王师所至,军政甚明,不犯秋毫,有如时雨,百姓父老各务安居,剽掳焚烧必令禁止……”
……
江宁,皇宫,嘉德殿。
年方不惑的南唐皇帝李璟满面愁容,本来养尊处优保养的白晰细嫩的脸上,大大的悬着两个黑眼袋,与眼里的血丝分外突兀显眼。
“逆周犯境在先,大放厥词于后,宋卿以为如何?”
几起几复,现为洪州镇南节度使的宋齐丘须发皆白,已经年近七旬。
为了阻击周兵的大举入侵,李璟首先想到了智谋过人的宋齐丘,六百里加急特使,封宋齐丘为太师,领剑南东川节度使,进封楚国公,令其火速进京与谋国难。

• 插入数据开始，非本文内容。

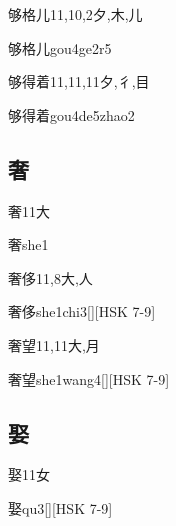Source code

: \begin{Entry}{够格儿}{11,10,2}{⼣,⽊,⼉}
  \begin{Phonetics}{够格儿}{gou4ge2r5}
  \end{Phonetics}
\end{Entry}

\begin{Entry}{够得着}{11,11,11}{⼣,⼻,⽬}
  \begin{Phonetics}{够得着}{gou4de5zhao2}
  \end{Phonetics}
\end{Entry}

\subsection*{奢}

\begin{Entry}{奢}{11}{⼤}
  \begin{Phonetics}{奢}{she1}
  \end{Phonetics}
\end{Entry}

\begin{Entry}{奢侈}{11,8}{⼤,⼈}
  \begin{Phonetics}{奢侈}{she1chi3}[][HSK 7-9]
  \end{Phonetics}
\end{Entry}

\begin{Entry}{奢望}{11,11}{⼤,⽉}
  \begin{Phonetics}{奢望}{she1wang4}[][HSK 7-9]
  \end{Phonetics}
\end{Entry}

\subsection*{娶}

\begin{Entry}{娶}{11}{⼥}
  \begin{Phonetics}{娶}{qu3}[][HSK 7-9]
  \end{Phonetics}
\end{Entry}

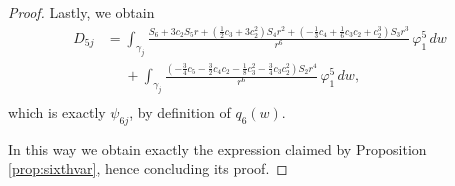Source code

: \begin{proof}
Lastly, we obtain
\begin{align*}
 D_{5j} &= \int_{\gamma_j}\frac{S_6+3c_2S_5r+\left(\frac{1}{2}c_3+3c_2^2\right)S_4r^2+\left(-\frac{1}{3}c_4+\frac{1}{6}c_3c_2+c_2^3\right)S_3r^3}{r^6}\,\varphi_1^5\,dw \\
&\phantom{=} +\int_{\gamma_j}\frac{\left(-\frac{3}{4}c_5-\frac{3}{2}c_4c_2-\frac{1}{8}c_3^2-\frac{3}{4}c_3c_2^2\right)S_2r^4}{r^6}\,\varphi_1^5\,dw,  \\
\end{align*}
which is exactly $\psi_{6j}$, by definition of $q_6(w)$.

In this way we obtain exactly the expression claimed by Proposition \ref{prop:sixthvar}, hence concluding its proof. 
\end{proof}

宋齐丘奉诏进京,一路鞍马劳顿,精神有些不济,好不容易看完周廷的伐唐檄文,轻咳一声,取过茶杯清清嗓子,方起身道:“圣上……”
“宋卿只管坐着说话。”
“谢圣上。”
宋齐丘恭恭敬敬的躬身行礼,这才缓缓坐下,道:“如今逆周的前军已经过淮,据可靠消息,那郭荣匹夫可能还会亲征,为今之际,只能徴调诸郡精兵,屯于淮泗之地。
我大唐这几年平闽越、征南楚,名帅大将声名远隆,周廷必定重视,性格脾气、用兵之法估计都早已揣摩分析详尽。
老臣建议:此次领军,干脆从禆将中挑选有才能者担纲主帅,声言偏师,敌人不测其实,必难轻进……等过完年,春水时至,粮道阻隔,逆周悬军日久,自当遁去。
然后再遣使议和,逆周必然乐从……”
“宋齐丘,汝何其荒谬!”
出言斥之的正是疾恶如仇的铁骨诤臣,原枢密使常梦锡,他平生最不齿宋齐丘的为人,两人在朝中明争暗斗多年,双方各自起起伏伏互有输赢,最后双双被迫离京外职。
此番宋齐丘官拜太师,荣耀入朝,常梦锡也从扬州奉诏而回,官拜吏部侍郎,复为学士。
只听常梦锡道:“从来只闻名将领军方能战无不胜,我朝名将济济一堂,何需从禆将中选大将?还声言偏师,效掩耳盗铃之法,若用此策,三岁小儿也要蒙羞。”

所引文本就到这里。